Part of the problem here is that the ANSI standard is itself flawed.

(Maybe this particular case of trailing spaces is an exception, but many parts of ANSI SQL, AFAIK, are more focused on what the syntax of SQL is, and they say that the semantics, even of some fundamental operations, is left up to the implementation to decide for itself. So what good does it do you if SQL of the same syntax will compile on different DBMSs if it behaves differently in each one? And the standard considers this valid.)

How many other programming langauges besides ANSI SQL treat trailing spaces as insignificant.

Regarding whether by extension it should be impossible to create strings
with trailing spaces; I side with the SQLite developers who say it isn't
the engine's job to trim blanks in data. Most other engines I've used do
not trim spaces either, even if the field is a varchar.

And rightly so, you should not trim spaces, because spaces are significant.

Herein lies a wider part of the problem. The ANSI SQL is inconsistent in how it treats trailing spaces in strings. On one hand it wants to preserve them, but on the other hand it wants to ignore them in its most fundamental operation other than preserving.

(With my "it should not be possible" sentence, I was not saying that spaces should not be trimmed in the fictional scenario where a character string does by definition not contain trailing spaces, but that code specifying them should produce an error rather than succeed. The matter is analagous to what would happen if you write code that tries to treat the character string literal 'foo' as a number.)

But - whether ANSI compliance is considered "bloat" is not really my
place to comment upon.  I guess it's really is up to the SQLite team.

Yes it is up to the developers. And they have already demonstrated willingness to do some things differently than ANSI SQL because they considered the differences to be improvements, or alternately reasonable feature cutting.

Purely from a business usability standpoint (not a programming one), I
would say there's no question that it's far more useful to do
comparisons the ANSI way.

And why is it more useful to ignore trailing spaces than respect them. And if ignoring them is more useful, why do most programming languages (AFAIK) respect them?

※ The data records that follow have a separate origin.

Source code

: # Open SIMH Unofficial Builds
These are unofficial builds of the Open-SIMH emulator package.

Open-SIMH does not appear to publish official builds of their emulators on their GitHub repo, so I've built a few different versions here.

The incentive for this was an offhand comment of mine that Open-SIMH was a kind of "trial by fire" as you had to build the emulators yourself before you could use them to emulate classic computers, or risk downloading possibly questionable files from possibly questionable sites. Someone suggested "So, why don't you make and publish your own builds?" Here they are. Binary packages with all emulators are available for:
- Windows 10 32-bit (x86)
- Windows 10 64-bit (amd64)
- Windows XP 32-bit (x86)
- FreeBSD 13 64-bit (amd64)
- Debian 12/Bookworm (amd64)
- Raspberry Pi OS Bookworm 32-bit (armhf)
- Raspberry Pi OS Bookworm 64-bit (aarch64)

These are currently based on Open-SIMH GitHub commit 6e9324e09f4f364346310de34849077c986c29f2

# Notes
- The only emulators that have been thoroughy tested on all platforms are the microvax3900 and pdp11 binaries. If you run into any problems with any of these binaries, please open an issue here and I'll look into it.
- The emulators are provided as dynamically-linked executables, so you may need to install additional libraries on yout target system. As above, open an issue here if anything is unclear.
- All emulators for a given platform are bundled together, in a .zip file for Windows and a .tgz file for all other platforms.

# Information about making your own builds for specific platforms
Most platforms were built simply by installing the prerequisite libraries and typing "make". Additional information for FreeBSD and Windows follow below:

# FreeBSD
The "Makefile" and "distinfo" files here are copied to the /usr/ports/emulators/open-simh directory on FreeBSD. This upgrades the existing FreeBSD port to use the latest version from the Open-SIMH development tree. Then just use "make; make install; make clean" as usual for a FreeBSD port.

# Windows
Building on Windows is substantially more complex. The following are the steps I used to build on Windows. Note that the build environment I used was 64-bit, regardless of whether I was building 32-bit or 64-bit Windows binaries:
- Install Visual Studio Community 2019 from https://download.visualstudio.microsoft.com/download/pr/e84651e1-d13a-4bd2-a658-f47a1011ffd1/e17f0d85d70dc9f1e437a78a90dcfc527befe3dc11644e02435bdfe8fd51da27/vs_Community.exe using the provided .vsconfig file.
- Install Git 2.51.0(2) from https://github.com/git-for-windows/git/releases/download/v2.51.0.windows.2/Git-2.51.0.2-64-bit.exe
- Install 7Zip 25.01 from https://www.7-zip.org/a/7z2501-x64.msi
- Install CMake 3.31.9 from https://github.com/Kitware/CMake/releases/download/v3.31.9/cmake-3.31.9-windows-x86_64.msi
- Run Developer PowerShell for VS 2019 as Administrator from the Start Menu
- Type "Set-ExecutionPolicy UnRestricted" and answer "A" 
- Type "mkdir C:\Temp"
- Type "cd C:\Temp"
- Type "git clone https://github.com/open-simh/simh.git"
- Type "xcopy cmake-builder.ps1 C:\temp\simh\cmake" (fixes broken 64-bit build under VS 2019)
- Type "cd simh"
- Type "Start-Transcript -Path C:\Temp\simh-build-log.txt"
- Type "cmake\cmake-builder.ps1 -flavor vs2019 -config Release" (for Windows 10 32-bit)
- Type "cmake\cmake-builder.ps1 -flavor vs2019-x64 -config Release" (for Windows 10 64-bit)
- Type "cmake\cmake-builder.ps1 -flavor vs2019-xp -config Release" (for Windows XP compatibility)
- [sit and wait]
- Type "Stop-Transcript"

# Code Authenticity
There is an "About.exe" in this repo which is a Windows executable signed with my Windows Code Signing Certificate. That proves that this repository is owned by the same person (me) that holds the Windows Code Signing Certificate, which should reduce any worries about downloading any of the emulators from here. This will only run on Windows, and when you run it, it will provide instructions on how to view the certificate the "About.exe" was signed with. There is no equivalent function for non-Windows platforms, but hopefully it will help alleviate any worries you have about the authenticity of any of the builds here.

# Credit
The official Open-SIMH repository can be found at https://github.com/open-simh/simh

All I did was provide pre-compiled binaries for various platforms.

 If for some reason I truly want to compare &
respect trailing spaces, I can still do that using a function such as
HEX(A) = HEX(B) or something better.

I would argue that it is rediculous to do such ugly things in order to do something that should be fundamental, and is simple and fundamental in any other language. Better for basic '=' comparison to test that the values are the same, and have some other operator or function like 'equal_when_trimmed( v1, v2 )' when you want various exceptional comparisons.